Errors in corporate emissions reports indicate that companies are not giving climate policies due diligence, but the Rocky Mountain Institute (RMI) expects public pressure will push corporate transgressors to double down on their accounting.
“These companies are pretending they care about the environment, but they can’t even add up the data,” Andreas Hoepner, a professor at University College Dublin’s Smurfit Graduate Business School, told Bloomberg Green. “It shows that their net-zero targets are just a big public relations exercise.”
Researchers from Ireland, Germany, and the UK scoured a decade’s worth of emissions reports that were voluntarily reported to CDP, a non-profit focused on environmental disclosure. The researchers found that roughly 30% of the companies’ reporting contained errors, rounding issues, or omissions.
“If companies were making simple rounding [errors], then you would expect regular mismatches that are equally spread between negative and positive mismatches,” University of Hamburg’s Schiemann said. “But this isn’t the case. While some reports are perfect, others are just not adding up.”
The worst offenders were also some of the biggest polluters, including colossal fossils Shell, Exxon, and Imperial Oil.
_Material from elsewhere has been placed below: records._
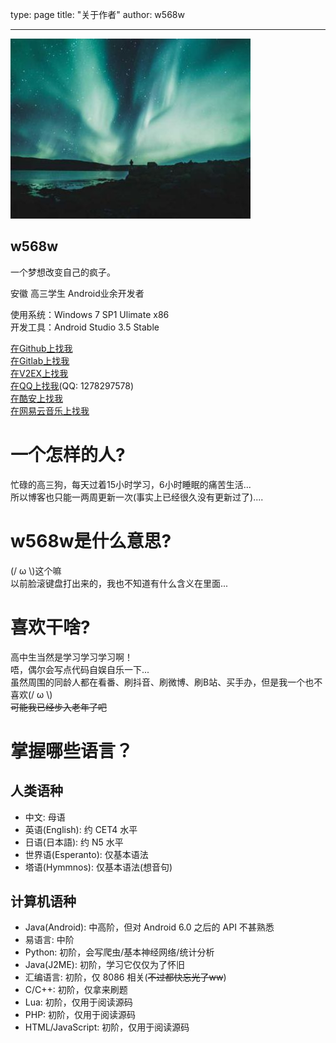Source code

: ﻿type: page
title: "关于作者"
author: w568w

---
![Photo by Luke Stackpoole on Unsplash](images/luke-stackpoole-540158-unsplash.jpg)

## w568w

一个梦想改变自己的疯子。  

安徽 高三学生 Android业余开发者  

使用系统：Windows 7 SP1 Ulimate x86  
开发工具：Android Studio 3.5 Stable  

  
[在Github上找我](https://github.com/w568w/)   
[在Gitlab上找我](https://gitlab.com/w568w)  
[在V2EX上找我](https://www.v2ex.com/member/w568w)  
[在QQ上找我](javascript:alert(\"直接复制QQ号吧...\"))(QQ: 1278297578)  
[在酷安上找我](https://www.coolapk.com/n/w568w)  
[在网易云音乐上找我](https://music.163.com/#/user/home?id=322083123)  

# 一个怎样的人?
忙碌的高三狗，每天过着15小时学习，6小时睡眠的痛苦生活...  
所以博客也只能一两周更新一次(事实上已经很久没有更新过了)....
# w568w是什么意思?
(/ ω \\)这个嘛  
以前脸滚键盘打出来的，我也不知道有什么含义在里面...
# 喜欢干啥?
高中生当然是学习学习学习啊！  
唔，偶尔会写点代码自娱自乐一下...  
虽然周围的同龄人都在看番、刷抖音、刷微博、刷B站、买手办，但是我一个也不喜欢(/ ω \\)  
~~可能我已经步入老年了吧~~
# 掌握哪些语言？
## 人类语种
- 中文: 母语
- 英语(English): 约 CET4 水平
- 日语(日本語): 约 N5 水平
- 世界语(Esperanto): 仅基本语法
- 塔语(Hymmnos): 仅基本语法(想音句)
## 计算机语种
- Java(Android): 中高阶，但对 Android 6.0 之后的 API 不甚熟悉
- 易语言: 中阶
- Python: 初阶，会写爬虫/基本神经网络/统计分析
- Java(J2ME): 初阶，学习它仅仅为了怀旧
- 汇编语言: 初阶，仅 8086 相关(~~不过都快忘光了ww~~)
- C/C++: 初阶，仅拿来刷题
- Lua: 初阶，仅用于阅读源码
- PHP: 初阶，仅用于阅读源码
- HTML/JavaScript: 初阶，仅用于阅读源码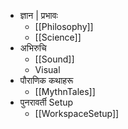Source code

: - ज्ञान | प्रभावः
	- [[Philosophy]]
	- [[Science]]
- अभिरुचि
	- [[Sound]]
	- Visual
- पौराणिक कथाहरू
	- [[MythnTales]]
- पुनरावर्ती Setup
	- [[WorkspaceSetup]]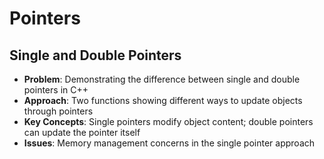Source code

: # Pointers

## Single and Double Pointers
- **Problem**: Demonstrating the difference between single and double pointers in C++
- **Approach**: Two functions showing different ways to update objects through pointers
- **Key Concepts**: Single pointers modify object content; double pointers can update the pointer itself
- **Issues**: Memory management concerns in the single pointer approach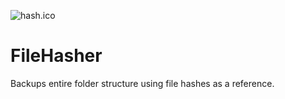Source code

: ![hash.ico](./FileHasher/Images/hash.ico)

# FileHasher

Backups entire folder structure using file hashes as a reference.
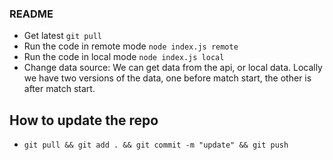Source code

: ### README 
* Get latest `git pull`
* Run the code in remote mode `node index.js remote`
* Run the code in local mode `node index.js local`
* Change data source: We can get data from the api, or local data. Locally we have two versions of the data, one before match start, the other is after match start.

## How to update the repo
* `git pull && git add . && git commit -m "update" && git push`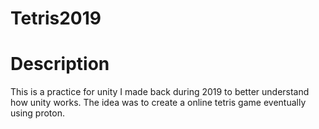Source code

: # Tetris2019

# Description
This is a practice for unity I made back during 2019 to better understand how unity works.
The idea was to create a online tetris game eventually using proton.
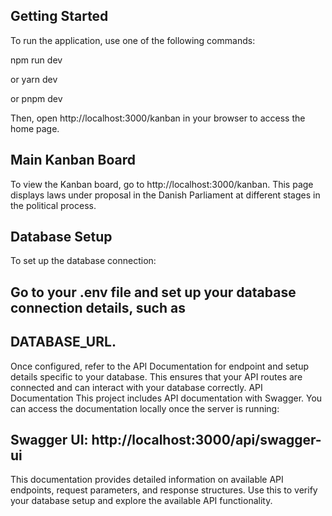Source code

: ## Getting Started

To run the application, use one of the following commands:

npm run dev

or yarn dev

or pnpm dev

Then, open http://localhost:3000/kanban in your browser to access the home page.

## Main Kanban Board

To view the Kanban board, go to http://localhost:3000/kanban. This page displays laws under proposal in the Danish Parliament at different stages in the political process.

## Database Setup
To set up the database connection:

## Go to your .env file and set up your database connection details, such as 

## DATABASE_URL.

Once configured, refer to the API Documentation for endpoint and setup details specific to your database.
This ensures that your API routes are connected and can interact with your database correctly.
API Documentation
This project includes API documentation with Swagger. You can access the documentation locally once the server is running:

## Swagger UI: http://localhost:3000/api/swagger-ui

This documentation provides detailed information on available API endpoints, request parameters, and response structures. Use this to verify your database setup and explore the available API functionality.
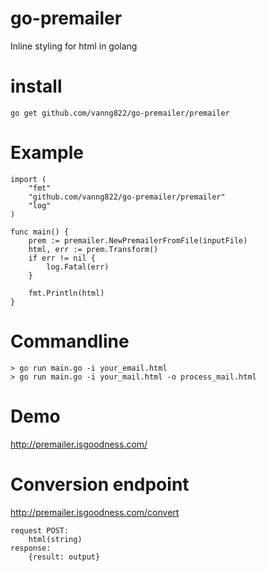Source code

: # go-premailer

Inline styling for html in golang

# install
	
	go get github.com/vanng822/go-premailer/premailer

# Example

	import (
		"fmt"
		"github.com/vanng822/go-premailer/premailer"
		"log"
	)
	
	func main() {
		prem := premailer.NewPremailerFromFile(inputFile)
		html, err := prem.Transform()
		if err != nil {
			log.Fatal(err)
		}
		
		fmt.Println(html)
	}
	
# Commandline

	> go run main.go -i your_email.html
	> go run main.go -i your_mail.html -o process_mail.html
	
# Demo
	
http://premailer.isgoodness.com/
	
# Conversion endpoint

http://premailer.isgoodness.com/convert
	
	request POST:
		html(string)
	response:
		{result: output}
	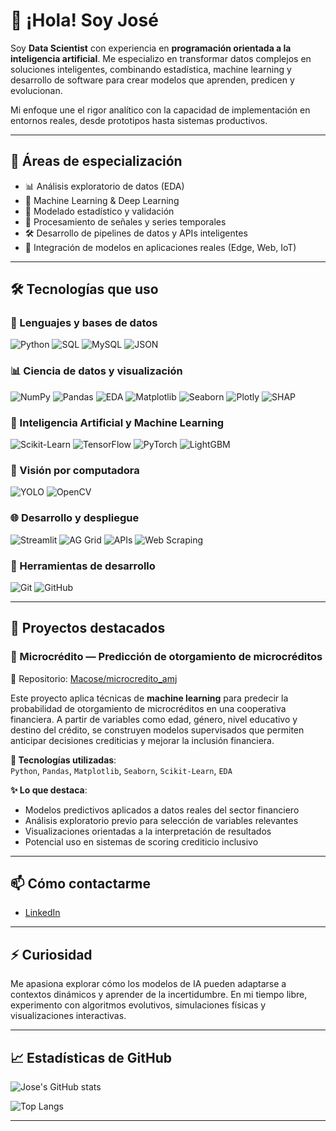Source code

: # 👋 ¡Hola! Soy José

Soy **Data Scientist** con experiencia en **programación orientada a la inteligencia artificial**. Me especializo en transformar datos complejos en soluciones inteligentes, combinando estadística, machine learning y desarrollo de software para crear modelos que aprenden, predicen y evolucionan.

Mi enfoque une el rigor analítico con la capacidad de implementación en entornos reales, desde prototipos hasta sistemas productivos.

---

## 🚀 Áreas de especialización

- 📊 Análisis exploratorio de datos (EDA)  
- 🧠 Machine Learning & Deep Learning  
- 🧪 Modelado estadístico y validación  
- 🧬 Procesamiento de señales y series temporales  
- 🛠️ Desarrollo de pipelines de datos y APIs inteligentes  
- 🧰 Integración de modelos en aplicaciones reales (Edge, Web, IoT)

---

## 🛠️ Tecnologías que uso

### 🐍 Lenguajes y bases de datos
![Python](https://img.shields.io/badge/-Python-black?style=flat-square&logo=python)
![SQL](https://img.shields.io/badge/-SQL-black?style=flat-square&logo=mysql)
![MySQL](https://img.shields.io/badge/-MySQL-black?style=flat-square&logo=mysql)
![JSON](https://img.shields.io/badge/-JSON-black?style=flat-square&logo=json)

### 📊 Ciencia de datos y visualización
![NumPy](https://img.shields.io/badge/-NumPy-black?style=flat-square&logo=numpy)
![Pandas](https://img.shields.io/badge/-Pandas-black?style=flat-square&logo=pandas)
![EDA](https://img.shields.io/badge/-EDA-black?style=flat-square)
![Matplotlib](https://img.shields.io/badge/-Matplotlib-black?style=flat-square&logo=matplotlib)
![Seaborn](https://img.shields.io/badge/-Seaborn-black?style=flat-square)
![Plotly](https://img.shields.io/badge/-Plotly-black?style=flat-square&logo=plotly)
![SHAP](https://img.shields.io/badge/-SHAP-black?style=flat-square)

### 🤖 Inteligencia Artificial y Machine Learning
![Scikit-Learn](https://img.shields.io/badge/-Scikit--Learn-black?style=flat-square&logo=scikit-learn)
![TensorFlow](https://img.shields.io/badge/-TensorFlow-black?style=flat-square&logo=tensorflow)
![PyTorch](https://img.shields.io/badge/-PyTorch-black?style=flat-square&logo=pytorch)
![LightGBM](https://img.shields.io/badge/-LightGBM-black?style=flat-square)

### 🧠 Visión por computadora
![YOLO](https://img.shields.io/badge/-YOLO-black?style=flat-square)
![OpenCV](https://img.shields.io/badge/-OpenCV-black?style=flat-square&logo=opencv)

### 🌐 Desarrollo y despliegue
![Streamlit](https://img.shields.io/badge/-Streamlit-black?style=flat-square&logo=streamlit)
![AG Grid](https://img.shields.io/badge/-AG%20Grid-black?style=flat-square)
![APIs](https://img.shields.io/badge/-APIs-black?style=flat-square)
![Web Scraping](https://img.shields.io/badge/-Web%20Scraping-black?style=flat-square)

### 🔧 Herramientas de desarrollo
![Git](https://img.shields.io/badge/-Git-black?style=flat-square&logo=git)
![GitHub](https://img.shields.io/badge/-GitHub-black?style=flat-square&logo=github)

---

## 📂 Proyectos destacados

### 💸 Microcrédito — Predicción de otorgamiento de microcréditos  
📍 Repositorio: [Macose/microcredito_amj](https://github.com/Macose/microcredito_amj)

Este proyecto aplica técnicas de **machine learning** para predecir la probabilidad de otorgamiento de microcréditos en una cooperativa financiera. A partir de variables como edad, género, nivel educativo y destino del crédito, se construyen modelos supervisados que permiten anticipar decisiones crediticias y mejorar la inclusión financiera.

**🔧 Tecnologías utilizadas**:  
`Python`, `Pandas`, `Matplotlib`, `Seaborn`, `Scikit-Learn`, `EDA`

**✨ Lo que destaca**:  
- Modelos predictivos aplicados a datos reales del sector financiero  
- Análisis exploratorio previo para selección de variables relevantes  
- Visualizaciones orientadas a la interpretación de resultados  
- Potencial uso en sistemas de scoring crediticio inclusivo

---

## 📫 Cómo contactarme

- [LinkedIn](http://www.linkedin.com/in/josé-luis-macías-sánchez-b62224205)

---

## ⚡ Curiosidad

Me apasiona explorar cómo los modelos de IA pueden adaptarse a contextos dinámicos y aprender de la incertidumbre. En mi tiempo libre, experimento con algoritmos evolutivos, simulaciones físicas y visualizaciones interactivas.

---

## 📈 Estadísticas de GitHub

![Jose's GitHub stats](https://github-readme-stats.vercel.app/api?username=Macose&show_icons=true&theme=radical)

![Top Langs](https://github-readme-stats.vercel.app/api/top-langs/?username=Macose&layout=compact&theme=radical)

---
In any given year, 39% of oil and gas companies’ reports had errors, reports Bloomberg.
Exxon, for instance, reported 120 million tonnes of Scope 1 emissions in 2016, but the data for the companies’ breakdown of gases indicated a total of 128 million tonnes. A company spokesperson said this was because the company included carbon dioxide, methane, and other greenhouse gases in its Scope 1 accounting, and “methane and other greenhouse gases were reported in a separate entry and so shouldn’t be counted twice.”
Notably, the researchers found no errors in data from Portugal’s Galp Energia SA, TotalÉnergies SE of France, and China’s Cnooc Ltd.
But although emissions reporting may not have been taken seriously enough by these companies in the past, RMI expects there will be changes in corporate approaches to emissions reporting.
The Snowmass, Colorado-based think tank anticipates several trends for corporate climate action in the coming year, such as financial institutions facing more pressure to substantiate climate pledges, and to publish and assess their net-zero transition plans.. RMI also expects better forward-looking data and metrics, that the focus on high-emitting sectors will “widen and deepen,” and that financial institutions will be held accountable for targets linked to “real economy” impact.
“As the ‘decisive decade’ continues, financial institutions will need to proactively finance real-world transformation, rather than achieving portfolio alignment on paper only,” RMI says. “Firms will need to adopt strategies that have the greatest probability of high impact, doing the things that matter most first and avoiding greenwashing.”